フアン・バレーラの『ペピータ・ヒメネス』

 フアン・バレーラ(1824-1905)によるこの作品(1874)は19世紀スペインにおける最もポピュラーな小説とされています。作者は外交官兼政治家で数か国語に通じ、古典文学の原典とあらゆる土地の人間に関する豊富な知識を身につけていたといわれます。当時としては珍しい、純粋に心理的な作品です。

 一人の神学生が若い未亡人に恋をして、その恋と戦い、ついに敗けて、けっきょく勝ち誇った美しい女性と結婚することになります。叔父の司祭にあてた一連の手紙のなかで、自分の心情をありのままに述べていますが、それがほぼ小説全体を構成しています。波瀾も筋もあってないような、しかし精巧きわまる心理解剖に満ちた作品です。その文体がまた魅力のひとつで、この作品を精読すればスペイン語の修行にも大いに役立ちそうな気がします。なお、これは当時のオペラや映画にもなったそうで、概要は以下のとおりです。

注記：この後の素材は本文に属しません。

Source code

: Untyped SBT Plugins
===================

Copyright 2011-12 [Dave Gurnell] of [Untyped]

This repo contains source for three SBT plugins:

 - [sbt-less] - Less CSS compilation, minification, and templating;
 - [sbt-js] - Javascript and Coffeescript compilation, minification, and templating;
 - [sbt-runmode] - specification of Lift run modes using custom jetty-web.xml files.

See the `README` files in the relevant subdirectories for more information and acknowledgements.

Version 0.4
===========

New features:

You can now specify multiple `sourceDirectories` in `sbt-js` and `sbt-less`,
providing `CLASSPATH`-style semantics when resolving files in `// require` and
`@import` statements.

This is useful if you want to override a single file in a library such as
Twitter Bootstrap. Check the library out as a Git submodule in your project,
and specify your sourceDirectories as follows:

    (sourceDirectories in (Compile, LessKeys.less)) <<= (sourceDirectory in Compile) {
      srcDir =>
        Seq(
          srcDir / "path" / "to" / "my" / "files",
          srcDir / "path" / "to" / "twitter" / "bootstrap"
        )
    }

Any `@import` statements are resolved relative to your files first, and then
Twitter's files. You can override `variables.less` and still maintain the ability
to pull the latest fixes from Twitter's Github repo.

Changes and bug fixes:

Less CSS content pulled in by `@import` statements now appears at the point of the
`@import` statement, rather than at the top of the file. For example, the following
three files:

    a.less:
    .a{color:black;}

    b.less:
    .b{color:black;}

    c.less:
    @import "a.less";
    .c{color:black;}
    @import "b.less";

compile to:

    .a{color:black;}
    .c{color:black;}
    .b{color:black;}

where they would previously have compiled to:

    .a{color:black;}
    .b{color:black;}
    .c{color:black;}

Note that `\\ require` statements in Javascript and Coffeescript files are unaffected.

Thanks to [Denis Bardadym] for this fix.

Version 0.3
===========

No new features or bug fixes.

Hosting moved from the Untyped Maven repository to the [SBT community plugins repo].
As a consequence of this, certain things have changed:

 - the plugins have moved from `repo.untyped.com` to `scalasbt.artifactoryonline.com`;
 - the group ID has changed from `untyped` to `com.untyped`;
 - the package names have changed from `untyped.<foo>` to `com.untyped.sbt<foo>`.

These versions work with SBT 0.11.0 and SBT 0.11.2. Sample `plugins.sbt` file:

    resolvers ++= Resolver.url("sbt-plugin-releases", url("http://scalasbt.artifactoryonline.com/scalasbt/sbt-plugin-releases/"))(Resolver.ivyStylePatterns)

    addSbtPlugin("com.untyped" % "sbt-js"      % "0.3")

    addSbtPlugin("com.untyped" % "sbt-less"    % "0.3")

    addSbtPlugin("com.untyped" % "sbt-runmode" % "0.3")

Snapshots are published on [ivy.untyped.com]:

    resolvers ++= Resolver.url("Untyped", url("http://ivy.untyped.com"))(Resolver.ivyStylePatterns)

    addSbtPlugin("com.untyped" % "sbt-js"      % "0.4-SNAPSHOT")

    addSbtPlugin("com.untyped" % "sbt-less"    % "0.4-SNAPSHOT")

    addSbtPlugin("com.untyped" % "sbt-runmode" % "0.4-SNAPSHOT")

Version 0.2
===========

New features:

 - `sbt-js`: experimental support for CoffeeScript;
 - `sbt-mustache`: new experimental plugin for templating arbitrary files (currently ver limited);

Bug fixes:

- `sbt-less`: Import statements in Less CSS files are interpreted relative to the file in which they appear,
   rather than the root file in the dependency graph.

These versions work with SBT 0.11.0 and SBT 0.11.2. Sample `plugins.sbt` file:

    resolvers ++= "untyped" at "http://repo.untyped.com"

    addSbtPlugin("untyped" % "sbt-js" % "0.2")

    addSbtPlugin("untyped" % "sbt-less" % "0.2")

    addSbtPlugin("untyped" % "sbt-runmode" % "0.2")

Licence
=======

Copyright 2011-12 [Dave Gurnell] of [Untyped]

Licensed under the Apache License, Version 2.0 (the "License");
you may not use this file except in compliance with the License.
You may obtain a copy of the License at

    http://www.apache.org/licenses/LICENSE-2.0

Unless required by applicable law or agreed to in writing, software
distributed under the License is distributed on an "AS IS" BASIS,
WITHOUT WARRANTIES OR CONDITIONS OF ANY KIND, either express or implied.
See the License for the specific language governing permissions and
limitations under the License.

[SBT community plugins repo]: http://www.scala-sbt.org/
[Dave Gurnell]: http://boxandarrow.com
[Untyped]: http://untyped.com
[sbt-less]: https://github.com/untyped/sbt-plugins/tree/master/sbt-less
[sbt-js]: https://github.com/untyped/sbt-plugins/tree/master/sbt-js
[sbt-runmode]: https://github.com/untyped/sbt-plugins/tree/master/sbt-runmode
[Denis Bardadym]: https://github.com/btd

 神学生のルイスは幼いころ司祭である叔父のもとに預けられ、神父への道を歩んでいましたが、叙任をまえに12年ぶりに休暇でアンダルシーアの実家に戻ります。父親のペドロは大農園主で村の有力者。55才ですが、男ぶりのよいドンフアンです。この村でも名の知れた美人ペピータ・ヒメネスに彼が言い寄っていることは周知のことでした。ルイスは早く司祭の叔父のもとに戻りたいと思いますが、父親があと2か月は留まるようにと彼を放しません。

 ある日、ペピータ宅での宴会で初めて彼女を知ります。彼女は未だ20才そこそこですが、老齢の伯父との婚姻を余儀なくされ、3年後に未亡人となったこと、そして彼女の魅力的な容姿、聖人のような敬虔さなどを知り、父親の結婚相手として理想的だと考えます。父親に言わせると、ルイスは叔父から神学ばかり教えられ、世の中のことはなにも知らないとのことで、彼に馬術、カジノ、その他いろいろ教え込みます。その後ペピータ宅での会合にも参加したり、野外をいっしょに散歩したりするうちに、彼の心は罪深いと知りつつも次第にペピータへの情熱に傾斜していきます。そして神をも父をも裏切る罪深さに苦悩します。

 その苦境から逃れるため、彼は司祭である叔父のもとへ戻ろうとしますが、ペピータは病気を装い、彼を枕元に呼び寄せ、道理にかなった説得を試みます。遂にルイスは聖職者になる道を諦め、ペピータへの愛を貫く意志を固め、父親に真実を話すことにします。彼が恐れたのはペピータへの愛を告白すれば父親がどう反応するかということでしたが、父親はすでに一切を承知し、理解している、自分もそういう結末に至るよう陰でできる限りの応援をしたのだよ、と明かします。

 ルイスは幸福感に浸りながらも、幼い頃から夢にみた、自己を犠牲にして神に捧げるという理想を裏切ったことを忘れません。時折、いまの生活は俗悪で利己的だと思わないこともありません。しかしそういう時にはペピータが寄り添い、彼の憂いを晴らしてくれます。人はいかなる状態ないし条件のもとでも神に奉仕することは可能ではないか、また神を信じ愛することとこの世の愛を両立させることは可能ではないかと考えるに至ります。二人は現在の幸福に感謝しつつ、すべては神のお蔭であると考えます。